Will the Top-Performing Dow Jones Stock in 2024 Outperform the S&P 500 in 2025?
Nvidia's meteoric rise continued in 2024, earning a spot in the Dow Jones Industrial Average just before year's end. Despite being in the index for a brief stint, it emerged as the best-performing Dow stock with a staggering 171.2% return, surpassing heavyweights like Walmart and American Express.
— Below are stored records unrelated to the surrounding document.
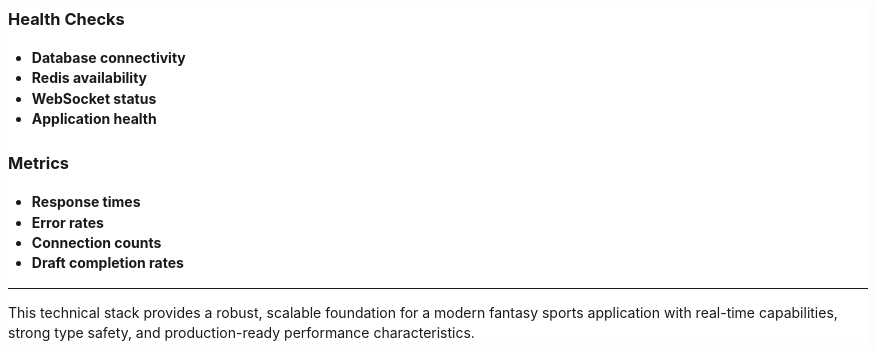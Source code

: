 ### Health Checks
- **Database connectivity**
- **Redis availability**
- **WebSocket status**
- **Application health**

### Metrics
- **Response times**
- **Error rates**
- **Connection counts**
- **Draft completion rates**

---

This technical stack provides a robust, scalable foundation for a modern fantasy sports application with real-time capabilities, strong type safety, and production-ready performance characteristics.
The tech giant's stock soared an astounding 818.9% between 2023 and 2024, sparking questions about its potential for further growth. Yet, there are compelling reasons why Nvidia's performance could continue outshining the market.
Nvidia's Dominance in AI
Nvidia's reign as the market leader in graphics processing units (GPUs) remained unchallenged in 2024, even with strong competition. The company announced its Blackwell architecture for generative AI on Amazon Web Services in December, cementing its presence in the AI market. Soon after, Microsoft revealed plans to invest $80 billion in AI-enabled datacenters, followed by Amazon's announcement of a massive $11 billion investment in Georgia for AI infrastructure and cloud technologies.
Nvidia's innovative approach to AI has it poised to outperform the market once more in 2025, as AI spending shows no signs of slowing down.
The stock skyrocketed to new highs in January 2025 in response to strong growth in AI in cloud and networking from a major customer, Hon Hai Precision Industry (Foxconn). The momentum could also have been fueled by anticipation of Nvidia CEO Jensen Huang’s keynote address at CES, a prominent tech conference. However, the stock dipped 6.2% the day after the event.
Wall Street analysts expect Nvidia to report solid earnings for the fourth quarter and full year of fiscal 2025, with an EPS growth rate of 50% from 2024 to 2026. This lofty expectation reflects the stock's high forward P/E ratio of 50.6. Yet, if Nvidia continues to innovate and maintain high demand for its products, it has the potential to grow into its valuation.
The Power of Earnings Growth
While Nvidia's stock may seem expensive based on near-term expectations, the long-term impact of earnings growth cannot be ignored. A consistent 20% annual return paired with 30% earnings growth could make a stock like Nvidia seem like a good value for long-term investors. As long as Nvidia continues to excel in AI and sustain product demand, it should comfortably outperform the S&P 500.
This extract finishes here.